I happen to love my day job. The work itself has changed dramatically over the last 25 years, but with my current and previous employers, the objective has always been the same. Help people to make sound decisions about earning, spending, and saving money. I develop educational materials and programs and train our statewide network of educators to use them with youth and adult audiences.
Thousands of school teachers, county extension agents, and adult educators from all over the United States have attended my workshops and seminars. They take my materials back to classrooms across the country and use my programs to reach millions of people. It’s impossible to know the real impact, but individual families are likely to have collectively saved billions of dollars over the years as a result of my programs.
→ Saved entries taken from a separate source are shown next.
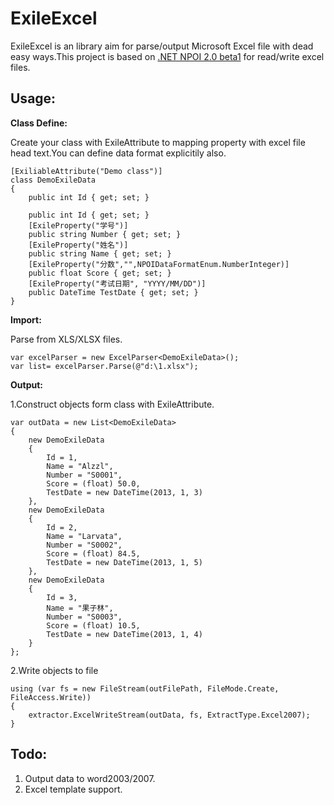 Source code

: ExileExcel
==========

ExileExcel is an library aim for parse/output Microsoft Excel file with dead easy ways.This project is based on [.NET NPOI 2.0 beta1][0] for read/write excel files.

Usage:
-----------

**Class Define:**

Create your class with ExileAttribute to mapping property with excel file head text.You can define data format explicitily also.

    [ExiliableAttribute("Demo class")]
    class DemoExileData
    {
        public int Id { get; set; }

        public int Id { get; set; }
        [ExileProperty("学号")]
        public string Number { get; set; }
        [ExileProperty("姓名")]
        public string Name { get; set; }
        [ExileProperty("分数","",NPOIDataFormatEnum.NumberInteger)]
        public float Score { get; set; }
        [ExileProperty("考试日期", "YYYY/MM/DD")]
        public DateTime TestDate { get; set; }
    }

**Import:**

Parse from XLS/XLSX files.

    var excelParser = new ExcelParser<DemoExileData>();
    var list= excelParser.Parse(@"d:\1.xlsx");

**Output:**

1.Construct objects form class with ExileAttribute.

    var outData = new List<DemoExileData>
    {
        new DemoExileData
        {
            Id = 1,
            Name = "Alzzl",
            Number = "S0001",
            Score = (float) 50.0,
            TestDate = new DateTime(2013, 1, 3)
        },
        new DemoExileData
        {
            Id = 2,
            Name = "Larvata",
            Number = "S0002",
            Score = (float) 84.5,
            TestDate = new DateTime(2013, 1, 5)
        },
        new DemoExileData
        {
            Id = 3,
            Name = "果子林",
            Number = "S0003",
            Score = (float) 10.5,
            TestDate = new DateTime(2013, 1, 4)
        }
    };


2.Write objects to file

    using (var fs = new FileStream(outFilePath, FileMode.Create, FileAccess.Write))
    {
        extractor.ExcelWriteStream(outData, fs, ExtractType.Excel2007);
    }


Todo:
-----------
1. Output data to word2003/2007.
2. Excel template support.

[0]: https://github.com/tonyqus/npoi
What’s not to love about that?
My career is built upon the success of my first curriculum–a series of colorful flip charts educators could use with individuals who might not be able to read. The flip chart pages were also available as transparencies for group presentations on an overhead projector. Three of the original six are in use today and are available as PowerPoints from my work web site. Look for Paying Bills on Time, Put Your Money to Work, and How You Spend Makes a Difference. The accompanying fact sheet, available here, is food for thought!
When Your Income Drops is an award-winning program we developed to help families cope with the loss of a job. The seven fact sheets, a worksheet, and the Powerpoint are available here. Hard copies of the fact sheets are sometimes available. It’s my job so don’t feel bad about asking.
Your Good Credit is a program to help consumers understand credit reports, credit scores, and basic credit management skills. The PowerPoint and three fact sheets are available here. Some of this information is specific to Georgia and may not apply in your state. Again, copies are often available upon request. We also have a program about how to get out of debt. The fact sheet is available here.
How on earth do I ever find time to do all this? Time management. And you can learn how to manage your time more effectively by clicking here!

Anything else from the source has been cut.